(Working data Opens)
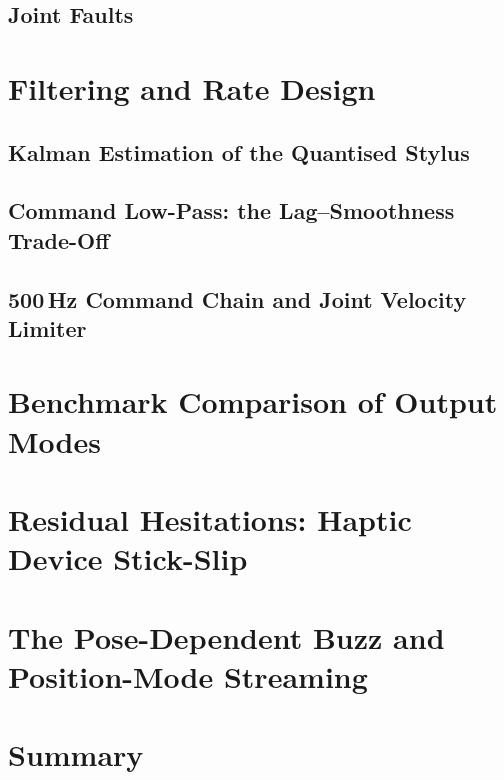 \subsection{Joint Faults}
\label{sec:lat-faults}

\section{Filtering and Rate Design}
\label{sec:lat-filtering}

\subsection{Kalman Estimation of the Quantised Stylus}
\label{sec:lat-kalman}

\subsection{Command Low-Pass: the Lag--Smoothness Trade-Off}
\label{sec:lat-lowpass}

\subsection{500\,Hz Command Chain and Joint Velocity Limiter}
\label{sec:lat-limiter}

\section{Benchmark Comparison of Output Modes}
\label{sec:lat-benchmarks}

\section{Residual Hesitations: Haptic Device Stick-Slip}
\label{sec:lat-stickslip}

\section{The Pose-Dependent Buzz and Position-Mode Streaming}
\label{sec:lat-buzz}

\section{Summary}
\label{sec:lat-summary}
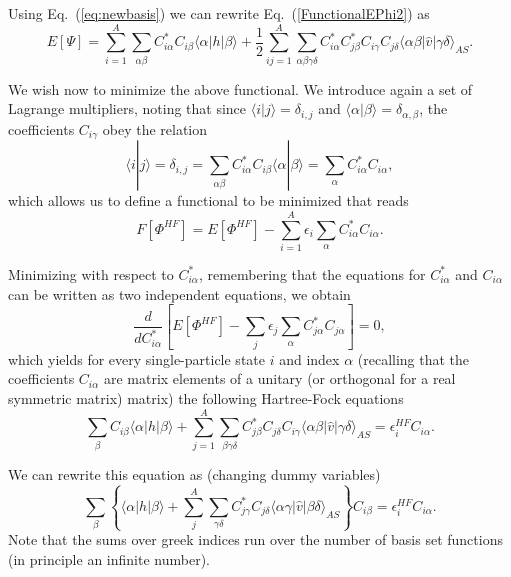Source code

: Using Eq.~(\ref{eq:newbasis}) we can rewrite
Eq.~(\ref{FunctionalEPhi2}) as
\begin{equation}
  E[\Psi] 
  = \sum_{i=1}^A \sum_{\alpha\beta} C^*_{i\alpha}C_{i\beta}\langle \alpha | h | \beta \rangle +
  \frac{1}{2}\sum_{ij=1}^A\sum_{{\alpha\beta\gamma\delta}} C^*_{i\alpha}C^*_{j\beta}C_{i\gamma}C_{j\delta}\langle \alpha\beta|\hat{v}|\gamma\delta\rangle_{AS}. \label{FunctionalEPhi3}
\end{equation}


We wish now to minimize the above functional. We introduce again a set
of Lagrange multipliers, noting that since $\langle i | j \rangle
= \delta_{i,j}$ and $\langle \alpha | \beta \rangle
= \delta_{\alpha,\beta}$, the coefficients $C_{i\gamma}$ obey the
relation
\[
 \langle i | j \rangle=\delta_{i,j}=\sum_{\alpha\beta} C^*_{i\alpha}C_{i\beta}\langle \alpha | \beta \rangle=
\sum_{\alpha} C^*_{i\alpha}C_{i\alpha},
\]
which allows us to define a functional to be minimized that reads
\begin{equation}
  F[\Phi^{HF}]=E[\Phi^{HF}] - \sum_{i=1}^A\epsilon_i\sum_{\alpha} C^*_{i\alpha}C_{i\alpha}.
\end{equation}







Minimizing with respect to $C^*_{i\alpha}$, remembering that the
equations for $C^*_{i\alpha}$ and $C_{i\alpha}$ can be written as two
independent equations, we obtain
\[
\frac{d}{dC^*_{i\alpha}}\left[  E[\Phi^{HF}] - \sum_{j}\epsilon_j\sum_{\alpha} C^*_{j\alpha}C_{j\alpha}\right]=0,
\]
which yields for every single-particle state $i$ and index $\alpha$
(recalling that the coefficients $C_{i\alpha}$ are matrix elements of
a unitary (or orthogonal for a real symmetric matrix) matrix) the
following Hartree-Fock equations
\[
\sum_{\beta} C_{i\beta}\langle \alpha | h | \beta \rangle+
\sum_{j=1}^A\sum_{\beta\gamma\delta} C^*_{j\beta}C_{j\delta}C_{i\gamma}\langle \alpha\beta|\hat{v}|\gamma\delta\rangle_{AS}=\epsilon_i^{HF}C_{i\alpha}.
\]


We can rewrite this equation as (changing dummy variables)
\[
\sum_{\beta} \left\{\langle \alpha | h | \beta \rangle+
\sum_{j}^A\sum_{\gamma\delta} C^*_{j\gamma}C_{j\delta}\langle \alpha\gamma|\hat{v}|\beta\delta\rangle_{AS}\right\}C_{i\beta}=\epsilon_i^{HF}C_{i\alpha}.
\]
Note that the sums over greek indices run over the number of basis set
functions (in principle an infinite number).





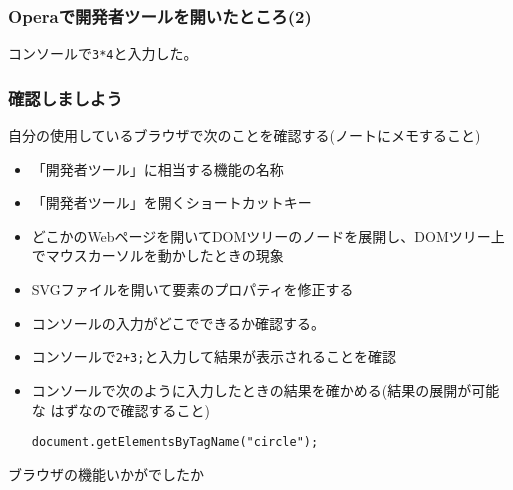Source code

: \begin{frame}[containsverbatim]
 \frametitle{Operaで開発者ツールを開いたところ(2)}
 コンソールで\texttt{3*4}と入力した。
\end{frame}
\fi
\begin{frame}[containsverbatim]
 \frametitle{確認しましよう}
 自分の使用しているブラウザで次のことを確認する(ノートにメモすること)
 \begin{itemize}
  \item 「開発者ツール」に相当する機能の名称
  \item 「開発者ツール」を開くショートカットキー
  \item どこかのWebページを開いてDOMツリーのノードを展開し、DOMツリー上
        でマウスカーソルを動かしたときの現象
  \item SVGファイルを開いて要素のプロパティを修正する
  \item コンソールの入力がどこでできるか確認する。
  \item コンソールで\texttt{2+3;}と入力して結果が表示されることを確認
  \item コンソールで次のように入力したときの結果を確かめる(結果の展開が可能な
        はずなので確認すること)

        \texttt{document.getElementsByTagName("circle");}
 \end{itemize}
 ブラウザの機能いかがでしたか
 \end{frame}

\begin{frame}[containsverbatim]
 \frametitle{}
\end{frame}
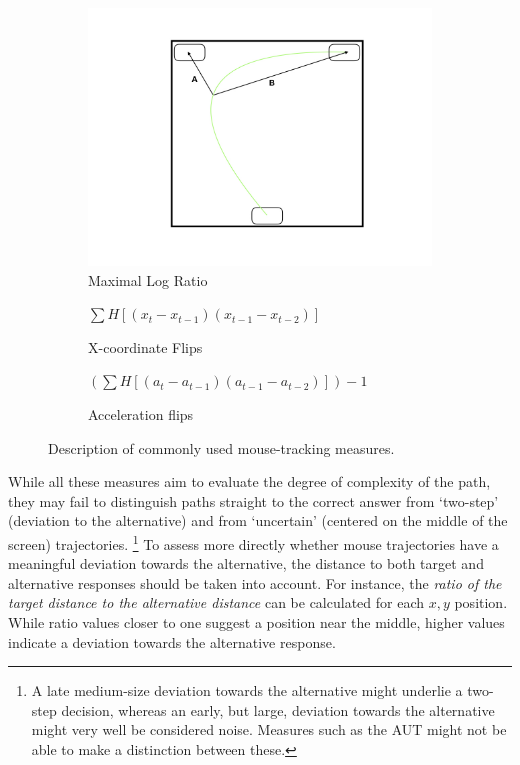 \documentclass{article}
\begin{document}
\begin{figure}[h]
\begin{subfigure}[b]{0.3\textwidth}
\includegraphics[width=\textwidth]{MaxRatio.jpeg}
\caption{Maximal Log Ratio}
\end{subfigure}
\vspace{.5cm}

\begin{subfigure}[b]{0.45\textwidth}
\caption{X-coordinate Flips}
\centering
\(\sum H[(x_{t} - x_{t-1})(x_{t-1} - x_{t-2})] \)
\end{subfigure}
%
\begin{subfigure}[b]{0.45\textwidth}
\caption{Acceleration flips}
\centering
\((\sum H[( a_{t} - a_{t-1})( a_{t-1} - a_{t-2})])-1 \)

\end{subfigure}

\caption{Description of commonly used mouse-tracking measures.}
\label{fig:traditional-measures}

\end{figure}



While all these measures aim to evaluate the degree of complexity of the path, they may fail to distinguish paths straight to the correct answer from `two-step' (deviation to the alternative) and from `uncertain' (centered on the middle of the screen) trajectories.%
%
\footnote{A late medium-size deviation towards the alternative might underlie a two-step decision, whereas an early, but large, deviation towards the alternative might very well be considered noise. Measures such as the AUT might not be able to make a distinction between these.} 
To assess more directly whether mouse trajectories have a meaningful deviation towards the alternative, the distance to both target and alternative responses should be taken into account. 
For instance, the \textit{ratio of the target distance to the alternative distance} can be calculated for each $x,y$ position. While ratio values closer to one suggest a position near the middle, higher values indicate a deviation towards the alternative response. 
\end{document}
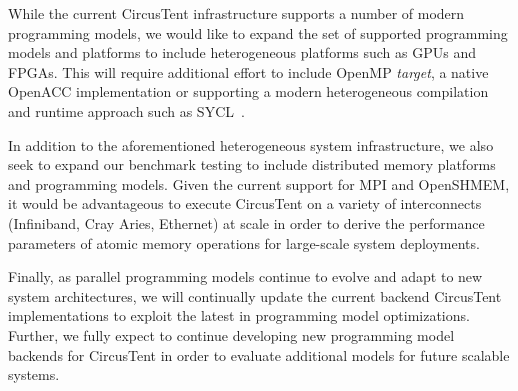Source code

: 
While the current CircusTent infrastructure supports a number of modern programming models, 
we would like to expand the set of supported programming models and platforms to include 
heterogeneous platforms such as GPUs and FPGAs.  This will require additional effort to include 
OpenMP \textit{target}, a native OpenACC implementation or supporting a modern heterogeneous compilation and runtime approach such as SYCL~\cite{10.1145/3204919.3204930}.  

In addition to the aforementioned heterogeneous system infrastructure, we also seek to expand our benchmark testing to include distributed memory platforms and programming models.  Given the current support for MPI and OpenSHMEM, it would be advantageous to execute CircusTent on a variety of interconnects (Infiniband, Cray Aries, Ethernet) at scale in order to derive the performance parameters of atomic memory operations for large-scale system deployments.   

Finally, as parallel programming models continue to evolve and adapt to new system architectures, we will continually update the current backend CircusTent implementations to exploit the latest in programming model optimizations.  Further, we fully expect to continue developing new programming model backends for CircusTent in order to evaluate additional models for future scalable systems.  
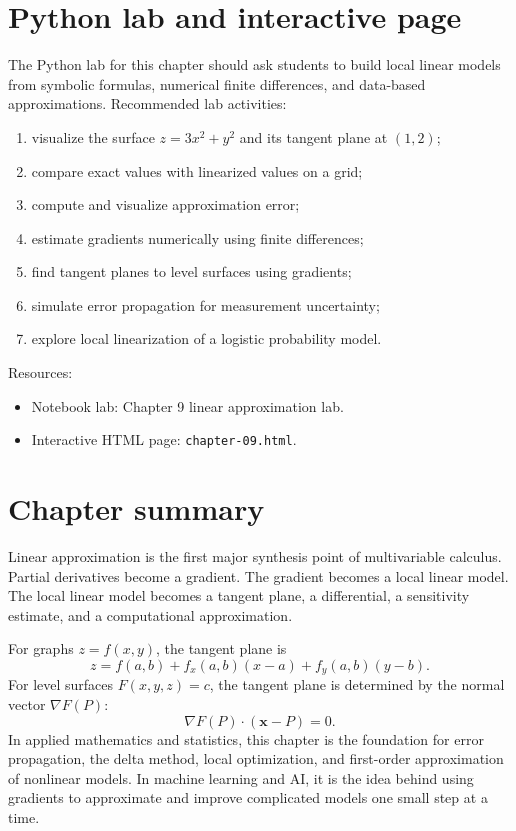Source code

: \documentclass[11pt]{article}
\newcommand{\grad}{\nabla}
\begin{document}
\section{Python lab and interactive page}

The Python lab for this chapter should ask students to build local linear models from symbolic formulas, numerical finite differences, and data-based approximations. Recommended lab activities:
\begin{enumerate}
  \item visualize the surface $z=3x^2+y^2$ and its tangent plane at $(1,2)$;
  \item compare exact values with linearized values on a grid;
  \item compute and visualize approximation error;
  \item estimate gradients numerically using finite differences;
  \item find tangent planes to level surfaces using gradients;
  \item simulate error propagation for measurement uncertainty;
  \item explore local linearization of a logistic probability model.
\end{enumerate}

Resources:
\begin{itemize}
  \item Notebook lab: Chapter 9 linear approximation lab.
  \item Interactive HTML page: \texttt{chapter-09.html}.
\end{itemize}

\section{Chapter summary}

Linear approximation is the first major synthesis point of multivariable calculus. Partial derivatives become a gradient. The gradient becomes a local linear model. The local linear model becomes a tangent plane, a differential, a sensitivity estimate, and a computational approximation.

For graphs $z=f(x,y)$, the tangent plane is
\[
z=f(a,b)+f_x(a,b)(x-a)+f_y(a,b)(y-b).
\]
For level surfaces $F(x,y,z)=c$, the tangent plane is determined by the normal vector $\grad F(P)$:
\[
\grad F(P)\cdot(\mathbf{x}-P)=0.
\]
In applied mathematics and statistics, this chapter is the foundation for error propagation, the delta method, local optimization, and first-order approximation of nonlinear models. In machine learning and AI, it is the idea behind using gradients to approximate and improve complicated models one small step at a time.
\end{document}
(Working data Closes)
Please copy out every line of the preceding listing that carries "local".

The Python lab for this chapter should ask students to build local linear models from symbolic formulas, numerical finite differences, and data-based approximations. Recommended lab activities:
  \item explore local linearization of a logistic probability model.
Linear approximation is the first major synthesis point of multivariable calculus. Partial derivatives become a gradient. The gradient becomes a local linear model. The local linear model becomes a tangent plane, a differential, a sensitivity estimate, and a computational approximation.
In applied mathematics and statistics, this chapter is the foundation for error propagation, the delta method, local optimization, and first-order approximation of nonlinear models. In machine learning and AI, it is the idea behind using gradients to approximate and improve complicated models one small step at a time.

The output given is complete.